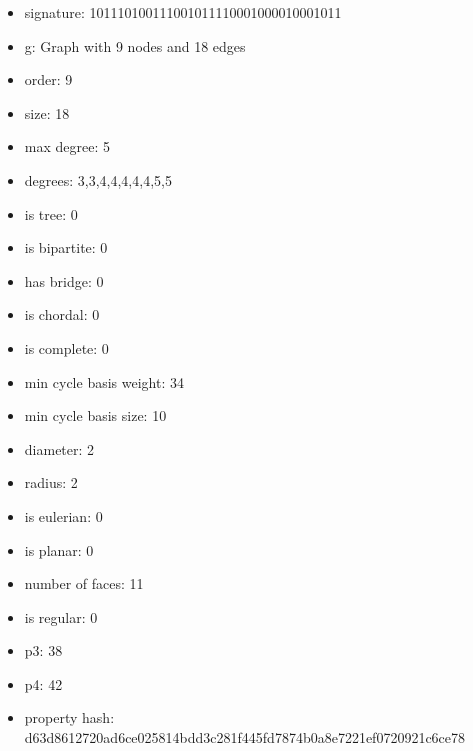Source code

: \newpage
\begin{figure}
\end{figure}
\begin{itemize}
\item signature: 101110100111001011110001000010001011
\item g: Graph with 9 nodes and 18 edges
\item order: 9
\item size: 18
\item max degree: 5
\item degrees: 3,3,4,4,4,4,4,5,5
\item is tree: 0
\item is bipartite: 0
\item has bridge: 0
\item is chordal: 0
\item is complete: 0
\item min cycle basis weight: 34
\item min cycle basis size: 10
\item diameter: 2
\item radius: 2
\item is eulerian: 0
\item is planar: 0
\item number of faces: 11
\item is regular: 0
\item p3: 38
\item p4: 42
\item property hash: d63d8612720ad6ce025814bdd3c281f445fd7874b0a8e7221ef0720921c6ce78
\end{itemize}
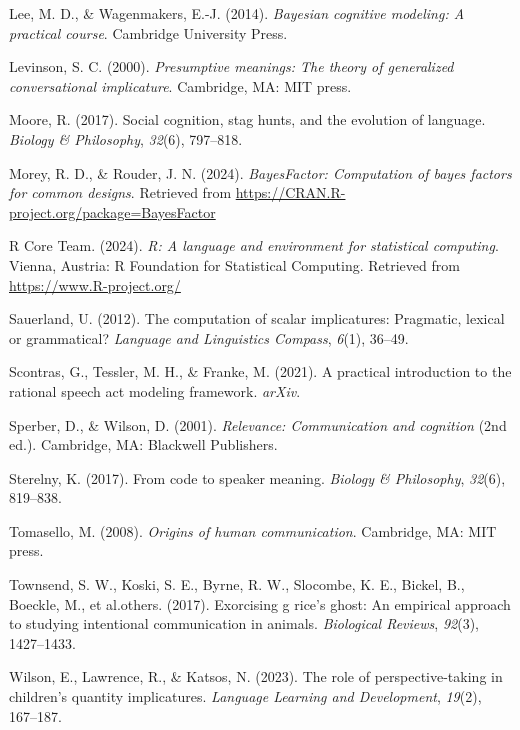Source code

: \documentclass[
  man,floatsintext]{apa6}
\newlength{\cslhangindent}
\newlength{\cslentryspacingunit} %
\newenvironment{CSLReferences}[2] %
 {%
  \setlength{\parindent}{0pt}
  \ifodd #1
  \let\oldpar\par
  \def\par{\hangindent=\cslhangindent\oldpar}
  \fi
  \setlength{\parskip}{#2\cslentryspacingunit}
 }%
 {}
\begin{document}
\begin{CSLReferences}{1}{0}
\leavevmode{}%
Lee, M. D., \& Wagenmakers, E.-J. (2014). \emph{Bayesian cognitive modeling: A practical course}. Cambridge University Press.

\leavevmode{}%
Levinson, S. C. (2000). \emph{Presumptive meanings: The theory of generalized conversational implicature}. Cambridge, MA: MIT press.

\leavevmode{}%
Moore, R. (2017). Social cognition, stag hunts, and the evolution of language. \emph{Biology \& Philosophy}, \emph{32}(6), 797--818.

\leavevmode{}%
Morey, R. D., \& Rouder, J. N. (2024). \emph{BayesFactor: Computation of bayes factors for common designs}. Retrieved from \url{https://CRAN.R-project.org/package=BayesFactor}

\leavevmode{}%
R Core Team. (2024). \emph{R: A language and environment for statistical computing}. Vienna, Austria: R Foundation for Statistical Computing. Retrieved from \url{https://www.R-project.org/}

\leavevmode{}%
Sauerland, U. (2012). The computation of scalar implicatures: Pragmatic, lexical or grammatical? \emph{Language and Linguistics Compass}, \emph{6}(1), 36--49.

\leavevmode{}%
Scontras, G., Tessler, M. H., \& Franke, M. (2021). A practical introduction to the rational speech act modeling framework. \emph{arXiv}.

\leavevmode{}%
Sperber, D., \& Wilson, D. (2001). \emph{Relevance: Communication and cognition} (2nd ed.). Cambridge, MA: Blackwell Publishers.

\leavevmode{}%
Sterelny, K. (2017). From code to speaker meaning. \emph{Biology \& Philosophy}, \emph{32}(6), 819--838.

\leavevmode{}%
Tomasello, M. (2008). \emph{Origins of human communication}. Cambridge, MA: MIT press.

\leavevmode{}%
Townsend, S. W., Koski, S. E., Byrne, R. W., Slocombe, K. E., Bickel, B., Boeckle, M., et al.others. (2017). Exorcising g rice's ghost: An empirical approach to studying intentional communication in animals. \emph{Biological Reviews}, \emph{92}(3), 1427--1433.

\leavevmode{}%
Wilson, E., Lawrence, R., \& Katsos, N. (2023). The role of perspective-taking in children's quantity implicatures. \emph{Language Learning and Development}, \emph{19}(2), 167--187.

\end{CSLReferences}
\end{document}
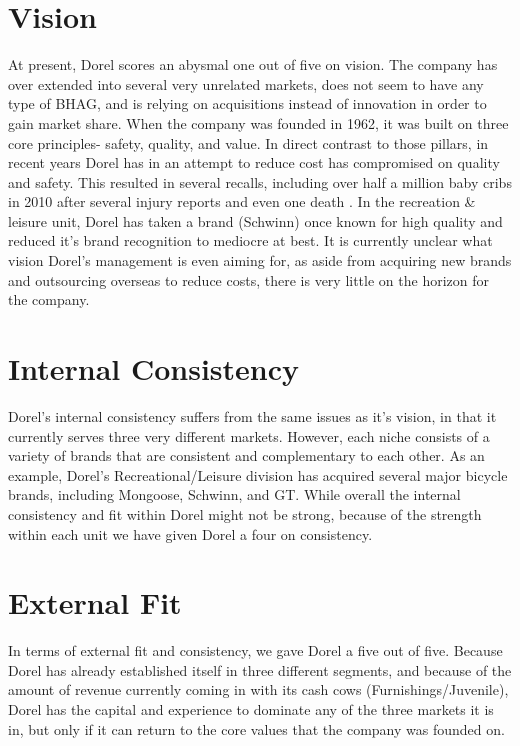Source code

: \section{Vision}
At present, Dorel scores an abysmal one out of five on vision.  The company has over extended into several very unrelated markets, does not seem to have any type of BHAG, and is relying on acquisitions instead of innovation in order to gain market share.  When the company was founded in 1962, it was built on three core principles- safety, quality, and value.  In direct contrast to those pillars, in recent years Dorel has in an attempt to reduce cost has compromised on quality and safety. This resulted in several recalls, including over half a million baby cribs in 2010 after several injury reports and even one death \cite{cpsc}.  In the recreation \& leisure unit, Dorel has taken a brand (Schwinn) once known for high quality and reduced it’s brand recognition to mediocre at best.  It is currently unclear what vision Dorel’s management is even aiming for, as aside from acquiring new brands and outsourcing overseas to reduce costs, there is very little on the horizon for the company.  

\section{Internal Consistency}
Dorel’s internal consistency suffers from the same issues as it’s vision, in that it currently serves three very different markets.  However, each niche consists of a variety of brands that are consistent and complementary to each other.  As an example, Dorel’s Recreational/Leisure division has acquired several major bicycle brands, including Mongoose, Schwinn, and GT.  While overall the internal consistency and fit within Dorel might not be strong, because of the strength within each unit we have given Dorel a four on consistency.

\section{External Fit}
In terms of  external fit and consistency, we gave Dorel a five out of five.  Because Dorel has already established itself in three different segments, and because of the amount of revenue currently coming in with its cash cows (Furnishings/Juvenile), Dorel has the capital and experience to dominate any of the three markets it is in, but only if it can return to the core values that the company was founded on.

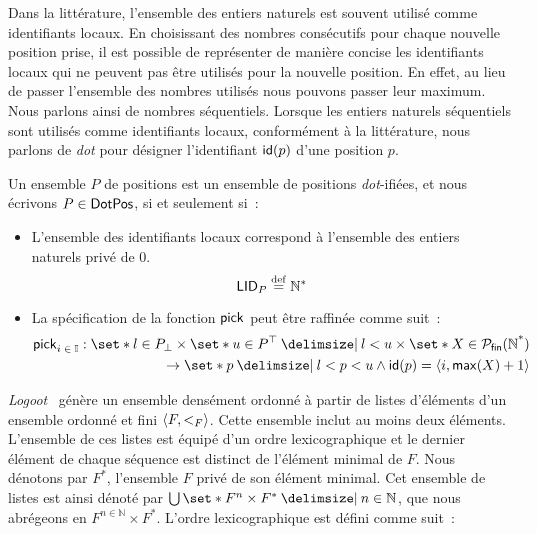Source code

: Dans la littérature, l'ensemble des entiers naturels est souvent utilisé comme identifiants locaux.
En choisissant des nombres consécutifs pour chaque nouvelle position prise, il est possible de représenter de manière concise les identifiants locaux qui ne peuvent pas être utilisés pour la nouvelle position.
En effet, au lieu de passer l'ensemble des nombres utilisés nous pouvons passer leur maximum.
Nous parlons ainsi de nombres séquentiels.
Lorsque les entiers naturels séquentiels sont utilisés comme identifiants locaux, conformément à la littérature, nous parlons de \emph{dot} pour désigner l'identifiant $\trm{id}(p)$ d'une position $p$.

\begin{definition}\label{def:dot-pos}
Un ensemble $P$ de positions est un ensemble de positions \emph{dot}-ifiées, et nous écrivons $P \in \trm{DotPos}$, si et seulement si~:
\begin{itemize}
\item L'ensemble des identifiants locaux correspond à l'ensemble des entiers naturels privé de $0$.
\begin{equation*}
    \trm{LID}_P \defeq \mathbb{N}^*
\end{equation*}

\item La spécification de la fonction $\trm{pick}$ peut être raffinée comme suit~:
\begin{equation*}\begin{split}
    \trm{pick}_{i\;\in\;\mathbb{I}}: \set*{l \in P_{\bot}} \times \set*{u \in P^{\top} \given l < u} \times \set*{X \in \powerfset{\trm{\mathbb{N}^*}}}\\
    \to \set*{p \given l < p < u \land \trm{id}(p) = \tuple*{i, \trm{max}(X) + 1}}
\end{split}\end{equation*}
\end{itemize}
\end{definition}

\emph{Logoot}~\cite{weiss_2009_logoot} génère un ensemble densément ordonné à partir de listes d'éléments d'un ensemble ordonné et fini $\tuple*{F, <_F}$.
Cette ensemble inclut au moins deux éléments.
L'ensemble de ces listes est équipé d'un ordre lexicographique et le dernier élément de chaque séquence est distinct de l'élément minimal de $F$.
Nous dénotons par $F^*$, l'ensemble $F$ privé de son élément minimal.
Cet ensemble de listes est ainsi dénoté par $\bigcup \set*{F^n \times F^* \given n \in \mathbb{N}}$, que nous abrégeons en $F^{n \in \mathbb{N}} \times F^*$.
L'ordre lexicographique est défini comme suit~:


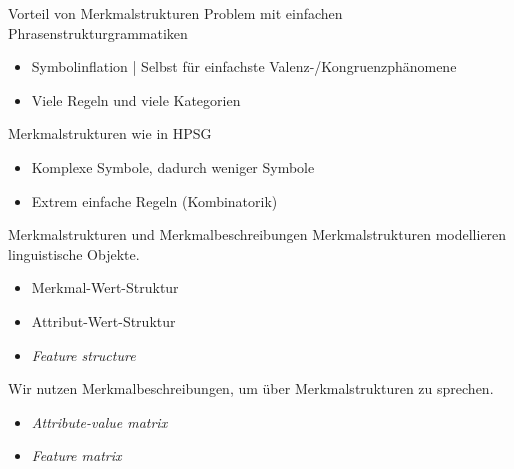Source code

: \begin{frame}
  {Vorteil von Merkmalstrukturen}
  \onslide<+->
  \onslide<+->
  Problem mit einfachen \alert{Phrasenstrukturgrammatiken}\\
  \Halbzeile
  \begin{itemize}[<+->]
    \item \alert{Symbolinflation} | Selbst für einfachste Valenz-\slash Kongruenzphänomene
    \item Viele Regeln und viele Kategorien
  \end{itemize}
  \onslide<+->
  \Zeile
  \alert{Merkmalstrukturen} wie in HPSG\\
  \Halbzeile
  \begin{itemize}[<+->]
    \item \alert{Komplexe Symbole}, dadurch weniger Symbole
    \item Extrem einfache \alert{Regeln} (Kombinatorik)
  \end{itemize}
\end{frame}

\begin{frame}
  {Merkmalstrukturen und Merkmalbeschreibungen}
  \onslide<+->
  \onslide<+->
  \alert{Merkmalstrukturen} modellieren linguistische Objekte.\\
  \Halbzeile
  \begin{itemize}[<+->]
    \item Merkmal-Wert-Struktur
    \item Attribut-Wert-Struktur
    \item \emph{Feature structure}
  \end{itemize}
  \onslide<+->
  \Zeile
  Wir nutzen \alert{Merkmalbeschreibungen}, um über Merkmalstrukturen zu sprechen.\\
  \Halbzeile
  \begin{itemize}[<+->]
    \item \emph{Attribute-value matrix}
    \item \emph{Feature matrix}
  \end{itemize}
  \onslide<+->
  \Zeile
  \centering 
\end{frame}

#### WHAT YOU WILL DO:
Take the records above from their first line through the line with "of faces: 11" and set those lines down word for word, minus the pictures.

#### ANSWER SPACE:
Source code

: \newpage
\begin{figure}
\end{figure}
\begin{itemize}
\item signature: 101110100111001011110001000010001011
\item g: Graph with 9 nodes and 18 edges
\item order: 9
\item size: 18
\item max degree: 5
\item degrees: 3,3,4,4,4,4,4,5,5
\item is tree: 0
\item is bipartite: 0
\item has bridge: 0
\item is chordal: 0
\item is complete: 0
\item min cycle basis weight: 34
\item min cycle basis size: 10
\item diameter: 2
\item radius: 2
\item is eulerian: 0
\item is planar: 0
\item number of faces: 11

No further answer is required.